While many of the contributors to OpenStack have started businesses around public clouds, McKenty wanted to be sure that enterprises could also use OpenStack so that public and private clouds could be interoperable. He also wanted to be sure there were products meeting the unique challenges that enterprises face around security, regulatory compliance and integration with other enterprise systems. "It's a different beast than a public provider," he said.
PentOS is designed to include all the software required to run a private cloud, from the "bare metal" up, he said. It starts with a Linux distribution that only includes the components required to run OpenStack, an OpenStack distribution and a suite of automation tools.
It's designed to be used with low-cost server and hardware components, he said.
Typically, enterprises that are building private clouds on OpenStack hire professional services groups that deploy high-available, load-balanced nodes including blade servers for computing and storage nodes for storage, he said. "But you're not really taking advantage of the elasticity of the cloud," he noted.
With PentOS, users can buy a single class of server and use the software to automate things like running a database that requires high reliability on any server depending on available capacity and hard drive reliability. "We're automating away the reliance on high-availability hardware," he said.
PentOS also automates the installation process.

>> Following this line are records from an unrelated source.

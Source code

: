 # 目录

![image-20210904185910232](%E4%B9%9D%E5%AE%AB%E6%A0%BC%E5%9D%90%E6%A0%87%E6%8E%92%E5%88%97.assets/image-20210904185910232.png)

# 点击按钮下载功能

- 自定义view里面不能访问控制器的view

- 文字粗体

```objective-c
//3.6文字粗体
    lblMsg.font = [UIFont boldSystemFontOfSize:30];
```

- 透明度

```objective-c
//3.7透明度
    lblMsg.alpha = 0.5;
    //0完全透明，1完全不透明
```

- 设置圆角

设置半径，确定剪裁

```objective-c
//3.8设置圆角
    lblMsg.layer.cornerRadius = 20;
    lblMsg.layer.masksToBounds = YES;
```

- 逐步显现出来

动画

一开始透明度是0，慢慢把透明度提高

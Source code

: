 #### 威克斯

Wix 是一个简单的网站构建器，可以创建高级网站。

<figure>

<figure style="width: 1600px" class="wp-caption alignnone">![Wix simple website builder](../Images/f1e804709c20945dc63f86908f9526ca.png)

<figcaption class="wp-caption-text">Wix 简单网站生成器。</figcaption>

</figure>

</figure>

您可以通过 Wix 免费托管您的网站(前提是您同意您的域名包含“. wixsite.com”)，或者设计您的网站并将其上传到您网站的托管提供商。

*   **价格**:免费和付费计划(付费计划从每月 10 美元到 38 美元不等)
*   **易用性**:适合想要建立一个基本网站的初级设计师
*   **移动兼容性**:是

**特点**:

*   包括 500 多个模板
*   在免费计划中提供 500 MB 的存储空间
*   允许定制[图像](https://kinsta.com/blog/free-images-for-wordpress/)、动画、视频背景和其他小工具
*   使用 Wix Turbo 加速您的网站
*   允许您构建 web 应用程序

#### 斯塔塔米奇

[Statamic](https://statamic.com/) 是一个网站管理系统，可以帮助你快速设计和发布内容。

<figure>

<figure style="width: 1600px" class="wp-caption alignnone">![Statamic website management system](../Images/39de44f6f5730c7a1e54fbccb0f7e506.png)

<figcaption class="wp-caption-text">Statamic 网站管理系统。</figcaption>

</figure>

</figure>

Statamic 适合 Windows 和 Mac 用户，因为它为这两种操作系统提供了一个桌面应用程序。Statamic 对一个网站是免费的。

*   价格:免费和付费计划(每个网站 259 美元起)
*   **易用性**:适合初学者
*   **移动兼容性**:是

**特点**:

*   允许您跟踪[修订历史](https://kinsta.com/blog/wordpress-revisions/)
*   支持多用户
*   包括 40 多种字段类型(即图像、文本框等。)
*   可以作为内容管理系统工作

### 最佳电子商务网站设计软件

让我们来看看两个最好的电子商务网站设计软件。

PentOS is packaged onto a USB stick that an administrator can plug into a laptop to configure.
Administrators don't have a lot to choose from when configuring their systems, however. They input the IP (Internet Protocol) range used, select groups of users from Active Directory that should have permissions in the cloud environment, adjust settings around VLANS and configure the switch itself, such as setting administrative passwords for it.
"We tried to make the software as opinionated as possible," he said. "There aren't options around what database would you like to use or hypervisor."
PentOS works with the KVM hypervisor and MySQL. "We didn't want to get people tied into a whole bunch of licensing discussions," he said. "It's always a challenge. If you give people a ton of options, you're giving them lots of ways to reduce the performance of the system and few ways to improve it."
Once an administrator sets the configurations, the USB stick can be plugged into the server rack. PentOS detects the hardware and installs and configures the operating system.
The setup process can eliminate one important vulnerability: the insider attack. Because all the hardware is configured from the USB stick, an enterprise can give only the most trusted administrator the password. Additional administrators don't need logins to any of the hardware because the setup happens automatically, he said.
PentOS also allows enterprises to add as few as five servers at a time.
Enterprises can buy additional PentOS modules that ensure compliance with certain regulations, like HIPAA for health-care organizations and FISMA for government agencies.
Piston plans to make a limited offering of a preview version of PentOS Monday, followed by general availability Nov. 29.
McKenty claims that PentOS is the first enterprise implementation of CloudAudit, a set of common interfaces for automating cloud functions like audit and assurance. That means enterprise users can decide to work with a public cloud provider that also complies with CloudAudit and be assured that all of their cloud operations meet necessary requirements like HIPAA.
McKenty isn't the only former developer of the NASA cloud to try to build tools to help enterprises build private clouds. Chris Kemp, the former CTO of NASA who also helped build its cloud, started a company called Nebula that is developing an appliance aimed at making it easier for enterprises to build private clouds.